With Excel Power Query you can connect to data sources, import data, clean and shape it and then load it into Excel or a data model so that you can create charts and reports. In this article, we’re going to look at some examples of where you’d use Power Query and give a quick overview of how to use it.
What is Power Query? An Overview
Power Query first appeared as a free add-in for Excel 2010 – this added a Power Query tab to the ribbon. In recent versions of Excel, Power Query has been hidden away somewhat. You now access the Power Query wizards and tools from the Get & Transform Data group on the Data tab of the Excel ribbon. This makes sense, as getting and transforming data is what Power Query is all about.
In almost all cases, you’ll use the Power Query tools to perform the normal ETL functions:
- Extract: connect and get data from a source
- Transform: clean or modify the data so that it meets your analysis or reporting requirements
- Load: bring the transformed data into Excel or load it into an in-memory data model
The main focus for Power Query is the transform functions that it offers.
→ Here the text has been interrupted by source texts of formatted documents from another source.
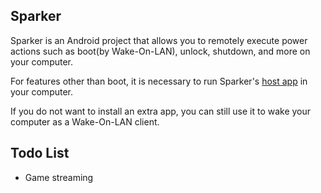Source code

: ## Sparker

Sparker is an Android project that allows you to remotely execute power actions such as boot(by Wake-On-LAN), unlock, shutdown, and more on your computer.

For features other than boot, it is necessary to run Sparker's [host app](https://github.com/koharubiyori/Sparker-Host) in your computer.

If you do not want to install an extra app, you can still use it to wake your computer as a Wake-On-LAN client.

## Todo List

* Game streaming
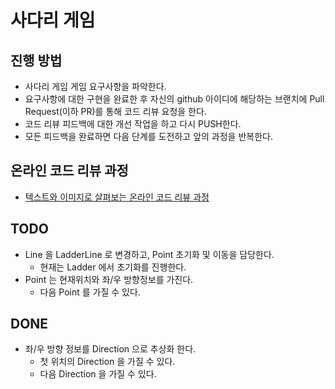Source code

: # 사다리 게임
## 진행 방법
* 사다리 게임 게임 요구사항을 파악한다.
* 요구사항에 대한 구현을 완료한 후 자신의 github 아이디에 해당하는 브랜치에 Pull Request(이하 PR)를 통해 코드 리뷰 요청을 한다.
* 코드 리뷰 피드백에 대한 개선 작업을 하고 다시 PUSH한다.
* 모든 피드백을 완료하면 다음 단계를 도전하고 앞의 과정을 반복한다.

## 온라인 코드 리뷰 과정
* [텍스트와 이미지로 살펴보는 온라인 코드 리뷰 과정](https://github.com/nextstep-step/nextstep-docs/tree/master/codereview)

## TODO

* Line 을 LadderLine 로 변경하고, Point 초기화 및 이동을 담당한다.
    * 현재는 Ladder 에서 초기화를 진행한다.
* Point 는 현재위치와 좌/우 방향정보를 가진다.
    * 다음 Point 를 가질 수 있다.

## DONE

* 좌/우 방향 정보를 Direction 으로 추상화 한다.
  * 첫 위치의 Direction 을 가질 수 있다.
  * 다음 Direction 을 가질 수 있다.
These functions will be familiar to Excel users, as they do things that Excel users do on a day-to-day basis, like removing a column or filtering rows, but there are also advanced options such as merge, append, group by, pivot, and unpivot.
In addition to offering a range of functions available for transforming your source data, Power Query has a neat trick up its sleeve: you can save the transformation steps that you apply and re-run them whenever you need to.
Why Use Power Query?
Power Query is all about getting and transforming data. These are crucial steps, and no data-related endeavor can be completed without going through what is often a tedious process. Based on a recent survey, data scientists spend close to half of their time getting data ready (i.e. loading and cleansing) before they can use it to develop models and visualizations.
Some of the typical use cases for where data preparation is needed are:
- You need to produce a monthly sales report which aggregates sales data in the form of CSV files from multiple regions.
- You receive a file from a third-party system containing statistical data with attributes as columns (e.g. months of the year) – in order to process the data, you need to rotate the columns to rows, or unpivot it, first.
- You need to produce a weekly report which uses data from multiple locations and where the data is inconsistent and ‘dirty’, requiring lots of cleaning up.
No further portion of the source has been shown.